3 users found this review helpful
Reviewed On: Oct. 3, 2011
Sopapilla Cheesecake Pie
I made this for a Cinco de Mayo party and it was a huge hit! I had my DH try it before we left to make sure it was okay and he almost wouldn't let me take it he liked them so much. I used low fat crescent rolls, low fat cream cheese and regular vanilla extract. I also just brushed the top crescent rolls with a little soft butter and sprinkled the cinnamon sugar on top - so amazing good, definitely didn't need the full 1/2 cup of butter for the top! I maybe used 2 Tbsp. I also omitted the honey as it definitely didn't need it!! Fantastic recipe and it throws together so fast!! Thanks for sharing, I will definitely be making this a regular recipe for our house!

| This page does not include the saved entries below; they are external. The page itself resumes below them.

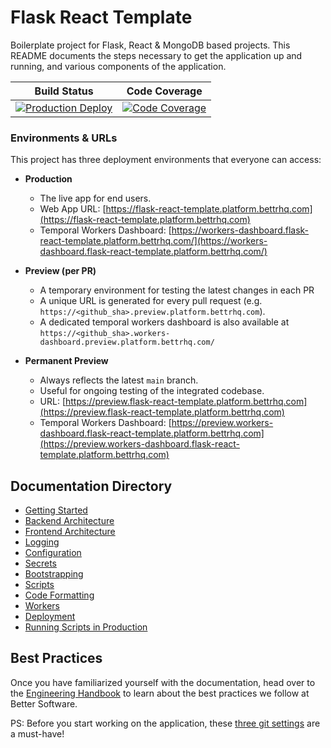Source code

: # Flask React Template

Boilerplate project for Flask, React & MongoDB based projects. This README documents the steps necessary to get the application up and running, and various components of the application.

| Build Status                                                                                                                                                                                                                                     | Code Coverage                                                                                                                                                                                                                                                                                                   |
|--------------------------------------------------------------------------------------------------------------------------------------------------------------------------------------------------------------------------------------------------|-----------------------------------------------------------------------------------------------------------------------------------------------------------------------------------------------------------------------------------------------------------------------------------------------------------------|
| [![Production Deploy](https://github.com/jalantechnologies/flask-react-template/actions/workflows/production_on_push.yml/badge.svg?branch=main)](https://github.com/jalantechnologies/flask-react-template/actions/workflows/production_on_push.yml) | [![Code Coverage](https://sonarqube.platform.bettrhq.com/api/project_badges/measure?project=jalantechnologies_flask-react-template&metric=coverage&token=a4dd71c68afbb8da4b7ed1026329bf0933298f79)](https://sonarqube.platform.bettrhq.com/dashboard?id=jalantechnologies_flask-react-template) |

### Environments & URLs
This project has three deployment environments that everyone can access:

- **Production**
  - The live app for end users.
  - Web App URL: [https://flask-react-template.platform.bettrhq.com](https://flask-react-template.platform.bettrhq.com)
  - Temporal Workers Dashboard: [https://workers-dashboard.flask-react-template.platform.bettrhq.com/](https://workers-dashboard.flask-react-template.platform.bettrhq.com/)

- **Preview (per PR)**
  - A temporary environment for testing the latest changes in each PR
  - A unique URL is generated for every pull request (e.g. `https://<github_sha>.preview.platform.bettrhq.com`).
  - A dedicated temporal workers dashboard is also available at `https://<github_sha>.workers-dashboard.preview.platform.bettrhq.com/`

- **Permanent Preview**
  - Always reflects the latest `main` branch.
  - Useful for ongoing testing of the integrated codebase.
  - URL: [https://preview.flask-react-template.platform.bettrhq.com](https://preview.flask-react-template.platform.bettrhq.com)
  - Temporal Workers Dashboard: [https://preview.workers-dashboard.flask-react-template.platform.bettrhq.com](https://preview.workers-dashboard.flask-react-template.platform.bettrhq.com)

## Documentation Directory

- [Getting Started](docs/getting-started.md)
- [Backend Architecture](docs/backend-architecture.md)
- [Frontend Architecture](docs/frontend-architecture.md)
- [Logging](docs/logging.md)
- [Configuration](docs/configuration.md)
- [Secrets](docs/secrets.md)
- [Bootstrapping](docs/bootstrapping.md)
- [Scripts](docs/scripts.md)
- [Code Formatting](docs/code-formatting.md)
- [Workers](docs/workers.md)
- [Deployment](docs/deployment.md)
- [Running Scripts in Production](docs/running-scripts-in-production.md)

## Best Practices

Once you have familiarized yourself with the documentation, head over to the [Engineering Handbook](https://github.com/jalantechnologies/handbook/blob/main/engineering/index.md) to learn about the best practices we follow at Better Software.

PS: Before you start working on the application, these [three git settings](https://spin.atomicobject.com/git-configurations-default/) are a must-have!
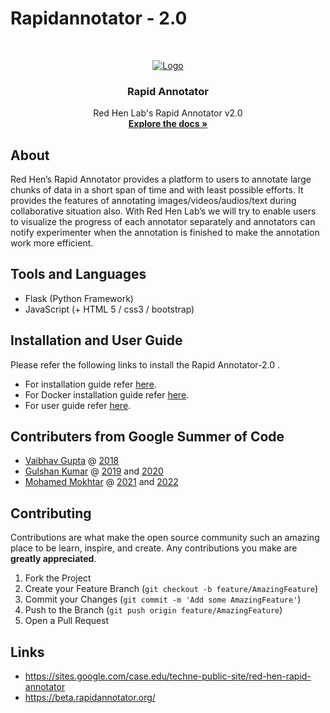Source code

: # Rapidannotator - 2.0
<br />
<p align="center">
  <a href="https://sites.google.com/case.edu/techne-public-site/red-hen-rapid-annotator">
    <img src="https://user-images.githubusercontent.com/39674365/129477873-8c9b2191-8261-4ef9-a67f-94e5b57169bd.png" alt="Logo" >
  </a>

  <h3 align="center">Rapid Annotator</h3>
  <p align="center">
    Red Hen Lab's Rapid Annotator v2.0
    <br />
    <a href="./docs"><strong>Explore the docs »</strong></a>
    <br />
  </p>
</p>


## About
Red Hen’s Rapid Annotator provides a platform to users to annotate large chunks of data in a short span of time and with least possible efforts. It provides the features of annotating images/videos/audios/text during collaborative situation also. With Red Hen Lab’s we will try to enable users to visualize the progress of each annotator separately and annotators can notify experimenter when the annotation is finished to make the annotation work more efficient.


## Tools and Languages
* Flask (Python Framework)
* JavaScript (+ HTML 5 / css3 / bootstrap) 
  

## Installation and User Guide
Please refer the following links to install the Rapid Annotator-2.0 .
* For installation guide refer [here](https://github.com/RedHenLab/RapidAnnotator-2.0/blob/master/docs/installation_guide.md).
* For Docker installation guide refer [here](https://github.com/RedHenLab/RapidAnnotator-2.0/blob/master/docs/installation_guide_docker.md).
* For user guide refer [here](https://github.com/RedHenLab/RapidAnnotator-2.0/blob/master/docs/user_guide.md).

## Contributers from Google Summer of Code
- [Vaibhav Gupta](https://github.com/damnOblivious) @ [2018](https://damnoblivious.github.io/GSoC-Blog/)
- [Gulshan Kumar](https://github.com/gulshan-mittal) @ [2019](https://gulshan-mittal.github.io/GSoC19-Blog/) and [2020](https://gulshan-mittal.github.io/GSoC20-Blog/)
- [Mohamed Mokhtar](https://github.com/rrrokhtar) @ [2021](https://rrrokhtar.github.io/rapid-annotator/21) and [2022](https://rrrokhtar.github.io/rapid-annotator/22)

## Contributing

Contributions are what make the open source community such an amazing place to be learn, inspire, and create. Any contributions you make are **greatly appreciated**.

1. Fork the Project
2. Create your Feature Branch (`git checkout -b feature/AmazingFeature`)
3. Commit your Changes (`git commit -m 'Add some AmazingFeature'`)
4. Push to the Branch (`git push origin feature/AmazingFeature`)
5. Open a Pull Request


## Links
* https://sites.google.com/case.edu/techne-public-site/red-hen-rapid-annotator
* https://beta.rapidannotator.org/
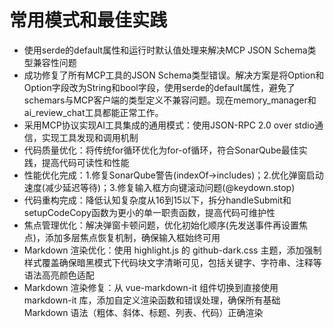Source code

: # 常用模式和最佳实践

- 使用serde的default属性和运行时默认值处理来解决MCP JSON Schema类型兼容性问题
- 成功修复了所有MCP工具的JSON Schema类型错误。解决方案是将Option<String>和Option<bool>字段改为String和bool字段，使用serde的default属性，避免了schemars与MCP客户端的类型定义不兼容问题。现在memory_manager和ai_review_chat工具都能正常工作。
- 采用MCP协议实现AI工具集成的通用模式：使用JSON-RPC 2.0 over stdio通信，实现工具发现和调用机制
- 代码质量优化：将传统for循环优化为for-of循环，符合SonarQube最佳实践，提高代码可读性和性能
- 性能优化完成：1.修复SonarQube警告(indexOf->includes)；2.优化弹窗启动速度(减少延迟等待)；3.修复输入框方向键滚动问题(@keydown.stop)
- 代码重构完成：降低认知复杂度从16到15以下，拆分handleSubmit和setupCodeCopy函数为更小的单一职责函数，提高代码可维护性
- 焦点管理优化：解决弹窗卡顿问题，优化初始化顺序(先发送事件再设置焦点)，添加多层焦点恢复机制，确保输入框始终可用
- Markdown 渲染优化：使用 highlight.js 的 github-dark.css 主题，添加强制样式覆盖确保暗黑模式下代码块文字清晰可见，包括关键字、字符串、注释等语法高亮颜色适配
- Markdown 渲染修复：从 vue-markdown-it 组件切换到直接使用 markdown-it 库，添加自定义渲染函数和错误处理，确保所有基础 Markdown 语法（粗体、斜体、标题、列表、代码）正确渲染
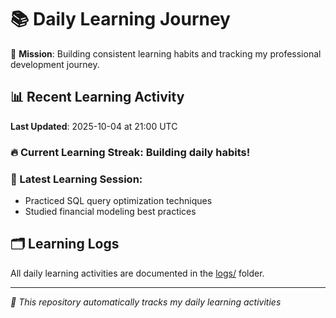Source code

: # 📚 Daily Learning Journey

🎯 **Mission**: Building consistent learning habits and tracking my professional development journey.

## 📊 Recent Learning Activity

**Last Updated**: 2025-10-04 at 21:00 UTC

### 🔥 Current Learning Streak: Building daily habits!

### 📝 Latest Learning Session:
- Practiced SQL query optimization techniques
- Studied financial modeling best practices

## 🗂️ Learning Logs

All daily learning activities are documented in the [logs/](./logs/) folder.

---
*🤖 This repository automatically tracks my daily learning activities*
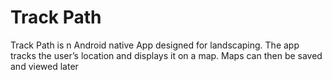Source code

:# Track Path

Track Path is n Android native App designed for landscaping. The app tracks the user’s location and displays it on a map. Maps can then be saved and viewed later
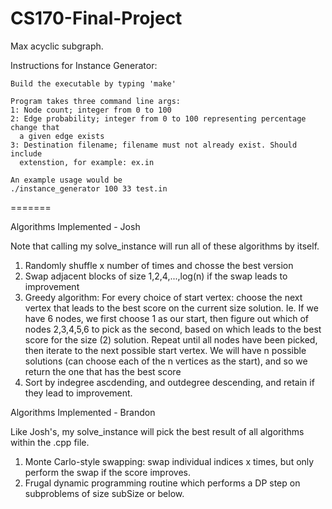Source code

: # CS170-Final-Project
Max acyclic subgraph.

Instructions for Instance Generator:

    Build the executable by typing 'make'

    Program takes three command line args:
    1: Node count; integer from 0 to 100
    2: Edge probability; integer from 0 to 100 representing percentage change that  
      a given edge exists
    3: Destination filename; filename must not already exist. Should include
      extenstion, for example: ex.in

    An example usage would be
    ./instance_generator 100 33 test.in
=======


Algorithms Implemented - Josh

Note that calling my solve_instance will run all of these algorithms by itself.

1. Randomly shuffle x number of times and chosse the best version
2. Swap adjacent blocks of size 1,2,4,...,log(n) if the swap leads to improvement
3. Greedy algorithm:
      For every choice of start vertex:
           choose the next vertex that leads to the best score on the current size solution.
      Ie. If we have 6 nodes, we first choose 1 as our start, then figure out which
      of nodes 2,3,4,5,6 to pick as the second, based on which leads to the
      best score for the size (2) solution.
      Repeat until all nodes have been picked, then iterate to the next possible start vertex.
      We will have n possible solutions (can choose each of the n vertices as the start),
      and so we return the one that has the best score
4. Sort by indegree ascdending, and outdegree descending, and retain if they lead to
    improvement.


Algorithms Implemented - Brandon

Like Josh's, my solve_instance will pick the best result of all algorithms within the .cpp file.

1. Monte Carlo-style swapping: swap individual indices x times, but only perform the swap if the score improves.
2. Frugal dynamic programming routine which performs a DP step on subproblems of size subSize or below.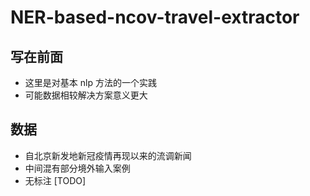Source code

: # NER-based-ncov-travel-extractor

## 写在前面

- 这里是对基本 nlp 方法的一个实践
- 可能数据相较解决方案意义更大

## 数据

- 自北京新发地新冠疫情再现以来的流调新闻
- 中间混有部分境外输入案例
- 无标注 [TODO]

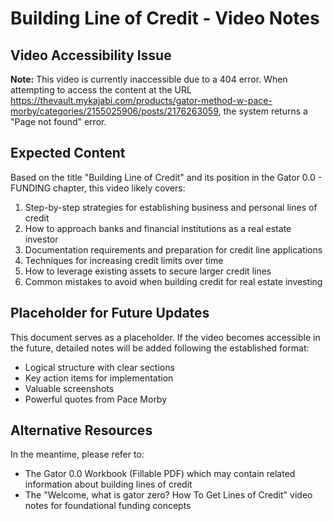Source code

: # Building Line of Credit - Video Notes

## Video Accessibility Issue

**Note:** This video is currently inaccessible due to a 404 error. When attempting to access the content at the URL https://thevault.mykajabi.com/products/gator-method-w-pace-morby/categories/2155025906/posts/2176263059, the system returns a "Page not found" error.

## Expected Content

Based on the title "Building Line of Credit" and its position in the Gator 0.0 - FUNDING chapter, this video likely covers:

1. Step-by-step strategies for establishing business and personal lines of credit
2. How to approach banks and financial institutions as a real estate investor
3. Documentation requirements and preparation for credit line applications
4. Techniques for increasing credit limits over time
5. How to leverage existing assets to secure larger credit lines
6. Common mistakes to avoid when building credit for real estate investing

## Placeholder for Future Updates

This document serves as a placeholder. If the video becomes accessible in the future, detailed notes will be added following the established format:
- Logical structure with clear sections
- Key action items for implementation
- Valuable screenshots
- Powerful quotes from Pace Morby

## Alternative Resources

In the meantime, please refer to:
- The Gator 0.0 Workbook (Fillable PDF) which may contain related information about building lines of credit
- The "Welcome, what is gator zero? How To Get Lines of Credit" video notes for foundational funding concepts
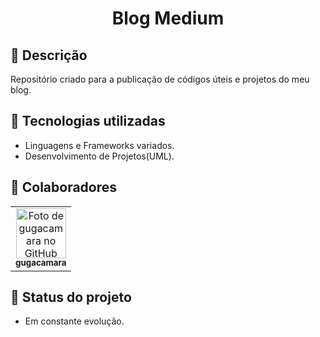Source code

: <h1 align="center">Blog Medium</h1>

## :memo: Descrição
Repositório criado para a publicação de códigos úteis e projetos do meu blog.
## :wrench: Tecnologias utilizadas
* Linguagens e Frameworks variados.
* Desenvolvimento de Projetos(UML).

## :handshake: Colaboradores
<table>
  <tr>
    <td align="center">
      <a href="https://github.com/gugacamara">
        <img src="https://avatars.githubusercontent.com/u/94768089?v=4" width="80px;" alt="Foto de gugacamara no GitHub"/><br>
        <sub>
          <b>gugacamara</b>
        </sub>
      </a>
    </td>
  </tr>
</table>

## :dart: Status do projeto
* Em constante evolução.
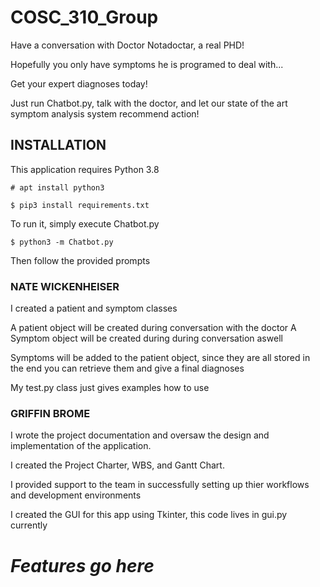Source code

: # COSC_310_Group

Have a conversation with Doctor Notadoctar, a real PHD!

Hopefully you only have symptoms he is programed to deal with...

Get your expert diagnoses today!

Just run Chatbot.py, talk with the doctor, and let our state of the art symptom analysis
system recommend action!

## INSTALLATION
This application requires Python 3.8

`# apt install python3`

`$ pip3 install requirements.txt`

To run it, simply execute Chatbot.py

`$ python3 -m Chatbot.py`

Then follow the provided prompts

### NATE WICKENHEISER
I created a patient and symptom classes

A patient object will be created during conversation with the doctor
A Symptom object will be created during during conversation aswell

Symptoms will be added to the patient object, since they are all stored
in the end you can retrieve them and give a final diagnoses

My test.py class just gives examples how to use

### GRIFFIN BROME
I wrote the project documentation and oversaw the design and implementation of the application.

I created the Project Charter, WBS, and Gantt Chart.

I provided support to the team in successfully setting up thier workflows and development environments

I created the GUI for this app using Tkinter, this code lives in gui.py currently 

# *Features go here*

2 users found this review helpful
Reviewed On: May 9, 2010
Sweet Dinner Rolls
This recipe is amazing. I used bread flour because I had more of that than AP on hand - the dough came out of the bread machine so fluffy and light, I divided it in half and made half as directed, spread about a tablespoon of butter over the rollec out dough and using a pizza cutter, cut into 8 wedges and rolled up - these came out so fluffy and delicious my guests couldn't believe I made them! Then the other half I rolled into small balls and put three in a muffin tin each to make clover rolls. We ate so many for dinner last night I had to make a fresh batch this morning for Easter brunch - not a problem though because they are sooo easy. And I can imagine when I have more time playing with the dough to do all kinds of fun recipes for appetizers, dessert etc. Oh and as a side note, I almost ran out of yeast for the second batch so I only had about 2tsp, maybe less, but they are still rising okay - maybe not quite as much or as fast as with the full amount of yeast so I recommend at least 2 and quarter tsp.